The scattered (or diffracted) light is a signature or “fingerprint” which reflects the details of the structure itself. For a periodic device, such as a series of lines and spaces in silicon, the scattered light consists of distinct diffraction orders at angular locations specified by the well-known grating equation. The fraction of the incident power diffracted into any order is sensitive to the shape and dimensional parameters of the diffracting structure and may therefore be used to characterize the structure itself [9]. This is done using a mathematical model of the structure based on a priori information and a rigorous simulation of the light-structure interaction. Rigorous Coupled Wave Analysis (RCWA) [10] is the common workhorse for scatterometry modelling due to its speed, convergence and relatively simple implementation.

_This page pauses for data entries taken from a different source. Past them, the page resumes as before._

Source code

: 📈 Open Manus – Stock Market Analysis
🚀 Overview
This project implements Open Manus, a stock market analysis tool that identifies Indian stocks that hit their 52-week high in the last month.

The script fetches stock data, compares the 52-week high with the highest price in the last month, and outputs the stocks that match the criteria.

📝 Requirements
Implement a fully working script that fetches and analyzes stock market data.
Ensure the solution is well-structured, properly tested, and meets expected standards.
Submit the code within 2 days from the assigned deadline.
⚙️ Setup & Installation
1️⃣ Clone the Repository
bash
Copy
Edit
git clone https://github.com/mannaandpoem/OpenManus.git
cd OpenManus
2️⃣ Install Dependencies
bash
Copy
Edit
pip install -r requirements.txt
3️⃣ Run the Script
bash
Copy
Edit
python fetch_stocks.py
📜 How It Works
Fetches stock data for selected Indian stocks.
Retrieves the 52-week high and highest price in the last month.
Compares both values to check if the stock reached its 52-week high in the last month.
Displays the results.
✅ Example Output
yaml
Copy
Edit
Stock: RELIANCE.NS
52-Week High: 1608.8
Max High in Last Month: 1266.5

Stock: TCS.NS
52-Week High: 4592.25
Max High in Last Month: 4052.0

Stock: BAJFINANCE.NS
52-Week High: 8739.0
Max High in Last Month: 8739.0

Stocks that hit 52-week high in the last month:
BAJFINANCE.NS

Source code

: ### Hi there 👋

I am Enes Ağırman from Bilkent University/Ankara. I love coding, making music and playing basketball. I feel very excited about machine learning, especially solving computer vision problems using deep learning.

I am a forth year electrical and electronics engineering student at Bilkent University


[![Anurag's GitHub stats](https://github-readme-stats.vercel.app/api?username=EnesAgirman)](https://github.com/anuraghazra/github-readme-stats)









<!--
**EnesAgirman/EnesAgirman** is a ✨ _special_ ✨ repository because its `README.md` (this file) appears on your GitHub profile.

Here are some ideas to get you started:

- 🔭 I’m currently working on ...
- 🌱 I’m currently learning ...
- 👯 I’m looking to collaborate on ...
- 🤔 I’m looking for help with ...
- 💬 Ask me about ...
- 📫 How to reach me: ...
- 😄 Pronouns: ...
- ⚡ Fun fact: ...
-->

In RCWA, the nanostructure is approximated by rectangular slabs, and Maxwell’s equations are solved by coupling the boundary conditions between the slabs. The dimensional parameters are obtained using a best-fit procedure between experimental data and calculated values [11].

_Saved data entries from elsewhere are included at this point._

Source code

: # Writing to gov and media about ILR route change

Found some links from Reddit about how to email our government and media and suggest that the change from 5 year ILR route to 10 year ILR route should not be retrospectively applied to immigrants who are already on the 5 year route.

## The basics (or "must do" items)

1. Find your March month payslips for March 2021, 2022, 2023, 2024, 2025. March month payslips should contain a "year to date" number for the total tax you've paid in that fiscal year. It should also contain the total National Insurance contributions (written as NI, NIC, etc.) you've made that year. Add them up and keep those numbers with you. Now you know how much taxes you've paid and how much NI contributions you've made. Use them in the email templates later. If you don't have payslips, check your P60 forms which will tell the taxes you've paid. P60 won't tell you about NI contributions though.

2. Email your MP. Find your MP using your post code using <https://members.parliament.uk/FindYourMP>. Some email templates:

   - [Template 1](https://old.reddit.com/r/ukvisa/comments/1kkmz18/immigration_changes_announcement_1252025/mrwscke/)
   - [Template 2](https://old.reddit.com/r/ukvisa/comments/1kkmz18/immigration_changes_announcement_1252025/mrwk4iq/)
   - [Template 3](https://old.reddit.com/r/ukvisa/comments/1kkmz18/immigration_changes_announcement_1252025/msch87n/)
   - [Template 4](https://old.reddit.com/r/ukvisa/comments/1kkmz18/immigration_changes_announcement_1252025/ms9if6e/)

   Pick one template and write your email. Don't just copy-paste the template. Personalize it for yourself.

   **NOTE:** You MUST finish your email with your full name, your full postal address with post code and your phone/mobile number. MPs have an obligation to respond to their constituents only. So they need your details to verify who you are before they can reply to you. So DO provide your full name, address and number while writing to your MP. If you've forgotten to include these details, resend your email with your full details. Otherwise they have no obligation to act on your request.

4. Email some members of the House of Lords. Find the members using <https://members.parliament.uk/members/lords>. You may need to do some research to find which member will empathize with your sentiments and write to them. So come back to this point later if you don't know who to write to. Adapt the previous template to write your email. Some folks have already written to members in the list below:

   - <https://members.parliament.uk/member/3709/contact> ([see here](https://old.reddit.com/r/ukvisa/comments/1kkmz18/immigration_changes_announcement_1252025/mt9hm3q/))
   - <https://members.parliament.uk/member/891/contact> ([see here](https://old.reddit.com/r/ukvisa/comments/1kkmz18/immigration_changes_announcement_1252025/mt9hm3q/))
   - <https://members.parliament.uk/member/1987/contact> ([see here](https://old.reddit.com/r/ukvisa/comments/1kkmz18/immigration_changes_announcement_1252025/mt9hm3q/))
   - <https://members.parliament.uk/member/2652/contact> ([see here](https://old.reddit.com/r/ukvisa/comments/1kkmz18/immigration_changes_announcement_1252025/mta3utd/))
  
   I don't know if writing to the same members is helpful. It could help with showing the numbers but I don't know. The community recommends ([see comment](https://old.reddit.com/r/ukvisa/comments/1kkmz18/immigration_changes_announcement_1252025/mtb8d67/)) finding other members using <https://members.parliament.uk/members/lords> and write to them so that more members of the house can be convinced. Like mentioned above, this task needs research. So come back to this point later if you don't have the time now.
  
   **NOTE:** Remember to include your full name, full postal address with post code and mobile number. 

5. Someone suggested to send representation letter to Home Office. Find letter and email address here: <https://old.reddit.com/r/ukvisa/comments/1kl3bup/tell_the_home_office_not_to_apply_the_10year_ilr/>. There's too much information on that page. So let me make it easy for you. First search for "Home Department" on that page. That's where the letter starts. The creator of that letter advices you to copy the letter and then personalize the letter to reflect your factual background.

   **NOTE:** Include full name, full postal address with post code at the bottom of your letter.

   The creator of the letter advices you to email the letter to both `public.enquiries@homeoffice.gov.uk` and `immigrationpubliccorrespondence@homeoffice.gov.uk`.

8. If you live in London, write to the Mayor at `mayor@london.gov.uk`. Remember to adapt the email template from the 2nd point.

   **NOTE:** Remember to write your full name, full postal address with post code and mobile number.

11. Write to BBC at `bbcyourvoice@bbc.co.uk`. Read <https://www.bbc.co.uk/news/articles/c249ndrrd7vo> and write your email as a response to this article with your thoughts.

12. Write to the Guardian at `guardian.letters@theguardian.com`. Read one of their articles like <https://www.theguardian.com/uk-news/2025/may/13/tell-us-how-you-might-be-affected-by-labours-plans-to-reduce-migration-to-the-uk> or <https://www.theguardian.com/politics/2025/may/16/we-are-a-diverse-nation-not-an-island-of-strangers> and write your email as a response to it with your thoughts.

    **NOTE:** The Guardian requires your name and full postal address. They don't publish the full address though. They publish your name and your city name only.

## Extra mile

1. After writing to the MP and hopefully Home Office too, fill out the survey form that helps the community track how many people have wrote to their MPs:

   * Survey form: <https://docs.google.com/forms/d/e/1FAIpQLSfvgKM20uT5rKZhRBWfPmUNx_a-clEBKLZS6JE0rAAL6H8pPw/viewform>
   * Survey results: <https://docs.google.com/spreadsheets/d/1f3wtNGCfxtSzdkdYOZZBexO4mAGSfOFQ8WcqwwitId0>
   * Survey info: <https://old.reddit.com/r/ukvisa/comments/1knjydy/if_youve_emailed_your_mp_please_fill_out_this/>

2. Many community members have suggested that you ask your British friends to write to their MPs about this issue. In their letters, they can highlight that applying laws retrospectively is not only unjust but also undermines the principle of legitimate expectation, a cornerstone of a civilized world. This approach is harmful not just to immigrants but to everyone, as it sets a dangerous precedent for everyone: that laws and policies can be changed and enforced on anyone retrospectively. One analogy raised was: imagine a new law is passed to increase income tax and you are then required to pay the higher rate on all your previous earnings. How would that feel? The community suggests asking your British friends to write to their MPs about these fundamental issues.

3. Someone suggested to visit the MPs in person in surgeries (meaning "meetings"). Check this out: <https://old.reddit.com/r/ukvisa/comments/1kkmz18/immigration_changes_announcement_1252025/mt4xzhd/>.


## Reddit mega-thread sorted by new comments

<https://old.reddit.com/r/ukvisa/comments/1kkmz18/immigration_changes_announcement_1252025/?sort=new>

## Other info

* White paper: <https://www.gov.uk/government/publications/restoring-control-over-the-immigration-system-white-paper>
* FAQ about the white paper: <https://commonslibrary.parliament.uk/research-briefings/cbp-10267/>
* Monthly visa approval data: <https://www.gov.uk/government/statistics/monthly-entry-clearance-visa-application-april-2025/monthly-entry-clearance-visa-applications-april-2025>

Ellipsometry measures the polarization-dependent optical response from a sample [9]. In the conventional configuration, an amplitude and a phase parameter, describing the change in polarization in an isotropic sample, are measured. Mueller ellipsometry is a more advanced method, which may be further divided into two groups: Non-normalized Mueller ellipsometers that measure all 16 Mueller matrix elements, and normalized Mueller ellipsometers in which the 16 Mueller matrix elements are normalized with the first Mueller matrix element m11. The sensitivity of Mueller ellipsometry comes from the measurement of both the magnitude and phase of the Fresnel response/reflection from the sample, and as a rule of thumb, the sensitivity increases with asymmetries and increased density of the structure. Furthermore, it is possible to use the same mathematical modelling method as in scatterometry. Several strategies exist for precision Mueller ellipsometry measurement and have been investigated by a number of authors [1216]. A necessary prerequisite for high precision Mueller ellipsometry measurements is accurate calibration of the Mueller ellipsometer. We have developed a new calibration method consisting of a fast method for monitoring the most important experimental settings on a daily basis and a more comprehensive method for monitoring of the entire instrument. The method, explained in section 2.1, makes it possible to correct for fluctuation in the dominating experimental parameters on a much shorter timescale and easily monitor the linearity of the instrument response.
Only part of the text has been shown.